Some lines below hold "interactive". Pick them out and copy them.

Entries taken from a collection
□ □ □ □ □ □ □
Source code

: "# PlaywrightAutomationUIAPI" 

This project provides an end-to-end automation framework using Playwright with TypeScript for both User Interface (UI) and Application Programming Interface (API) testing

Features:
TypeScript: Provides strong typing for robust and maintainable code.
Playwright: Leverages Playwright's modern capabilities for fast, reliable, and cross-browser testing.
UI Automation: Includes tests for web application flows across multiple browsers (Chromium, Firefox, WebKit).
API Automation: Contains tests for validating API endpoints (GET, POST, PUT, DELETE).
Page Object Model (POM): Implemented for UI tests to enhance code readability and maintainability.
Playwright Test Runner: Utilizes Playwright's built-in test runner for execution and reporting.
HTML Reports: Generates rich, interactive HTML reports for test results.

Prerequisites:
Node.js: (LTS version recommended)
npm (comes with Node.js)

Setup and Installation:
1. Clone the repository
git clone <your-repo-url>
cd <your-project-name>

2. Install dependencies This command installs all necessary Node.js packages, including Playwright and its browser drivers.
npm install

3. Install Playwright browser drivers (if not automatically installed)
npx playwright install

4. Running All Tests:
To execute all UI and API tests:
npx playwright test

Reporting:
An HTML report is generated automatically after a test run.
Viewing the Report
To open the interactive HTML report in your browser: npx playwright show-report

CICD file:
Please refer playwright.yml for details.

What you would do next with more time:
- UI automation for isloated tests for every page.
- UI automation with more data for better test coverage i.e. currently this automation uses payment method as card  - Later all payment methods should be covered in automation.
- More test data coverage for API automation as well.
□ □ □ □ □ □ □
_Result of this task_:
HTML Reports: Generates rich, interactive HTML reports for test results.
To open the interactive HTML report in your browser: npx playwright show-report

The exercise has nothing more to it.